Russ White is an artist, writer, and designer living in Minneapolis. Born and raised in the Carolinas and Mississippi, he received a BA in Studio Art from Davidson College and has maintained a studio in the Casket Arts Building in Northeast Minneapolis since 2014. White has exhibited his work regionally and nationally and is the recipient of three Minnesota State Arts Board grants (2018, 2020, & 2022). He also works as Senior Editor for MPLSART.COM and as a Communications Specialist for the University of Minnesota Department of Art. He served on the board of directors for the Northeast Minneapolis Arts Association and was editor-in-chief of their annual In Studio magazine from 2018-2020.

Stephanie Friest explores how portraiture; particularly the uncanny or the unseen can connect to an audience and in doing so, create an emotional and visceral response. The motives that drive her work – as a whole – is her evocation to expose. The central themes are as diverse as her experience as being human. Drawing from these occurrences, Stepahnie’s work uncovers everyday motifs of sexuality, identity, race, gender, motherhood & death; concepts which we may partake in daily, yet sum to include as a significant part of the daily human experience. She is interested in playing with line and color; to blend the two and in doing so, construct a marriage of cohesion. I primarily use oil paints in my artworks, while the foundation of this particular body of work is illustration, which has been created through the use of charcoal and graphite. 

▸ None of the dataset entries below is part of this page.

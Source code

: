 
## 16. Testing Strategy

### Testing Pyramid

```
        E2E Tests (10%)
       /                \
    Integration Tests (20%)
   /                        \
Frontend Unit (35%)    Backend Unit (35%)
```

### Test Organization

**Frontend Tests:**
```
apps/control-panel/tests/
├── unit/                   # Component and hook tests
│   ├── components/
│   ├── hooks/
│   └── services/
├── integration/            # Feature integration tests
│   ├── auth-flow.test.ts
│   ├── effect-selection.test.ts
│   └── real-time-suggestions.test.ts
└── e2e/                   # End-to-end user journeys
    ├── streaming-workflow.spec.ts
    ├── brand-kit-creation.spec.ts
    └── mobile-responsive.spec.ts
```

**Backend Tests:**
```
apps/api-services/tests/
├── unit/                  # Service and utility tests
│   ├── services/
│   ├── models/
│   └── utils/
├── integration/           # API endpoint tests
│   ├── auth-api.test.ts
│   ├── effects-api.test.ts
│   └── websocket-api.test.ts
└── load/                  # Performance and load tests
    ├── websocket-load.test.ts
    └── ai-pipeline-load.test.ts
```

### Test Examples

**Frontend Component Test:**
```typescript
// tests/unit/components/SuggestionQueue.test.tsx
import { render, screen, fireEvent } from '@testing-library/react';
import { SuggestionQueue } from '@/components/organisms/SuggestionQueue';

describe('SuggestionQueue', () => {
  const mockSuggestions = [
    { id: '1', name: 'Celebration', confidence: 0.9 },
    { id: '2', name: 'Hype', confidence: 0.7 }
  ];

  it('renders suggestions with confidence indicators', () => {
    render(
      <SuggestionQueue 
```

Whether it is paint or ink, Surrelle Strike creates visual narratives and tells stories with her art. Since the beginning of time, we’ve told stories. Sometimes these tales were an escape into fantasy, but often storytelling was used as a way to teach morals and to share life-or-death advice. Fairy tales would be filled with love, and disappointment, warnings about types of men that a woman may encounter in the woods, or quiet recipes for ending an unwanted pregnancy. Fairy tales and fables were filled with the realities of both tragedy and hope. When she creates, she wants to tell a story, Surrellle wants you to think about what is happening in an image and find a way to connect with it personally. She loves weaving symbolic details into her artwork, to add to the narrative. She hopes you feel empowered, moved, excited or overwhelmed, and that her artwork speaks to you.

Van Holmgren was born in Minneapolis, Minnesota, and raised in central Iowa. He has worked as a professional artist for 10 years and as a full-time artist for the last six. His work has been shown across the United States and as far as London, Australia, Canada, and Brazil. There is a certain visual vibrancy that is consistently seen in his work, be it with color or content. Art is an idea, a way to present a statement to the universe and shout as loud as you can. His work depicts the modern human inevitably confronting and negotiating all of today’s experiences. Actions that have happened, will happen and possibly could happen. Much is the same with Van’s more sculptural work, where he presents the viewer with everyday objects revealing silent intentions, often juxtaposing man-made traps with arrows. He uses smoke in his work to show that humans have been there and have done something to the area. Snakes are often used to depict poisonous people who have no intention to help others than themselves. It is the artist’s job to wade through the muck of society to find truths to present to the viewer.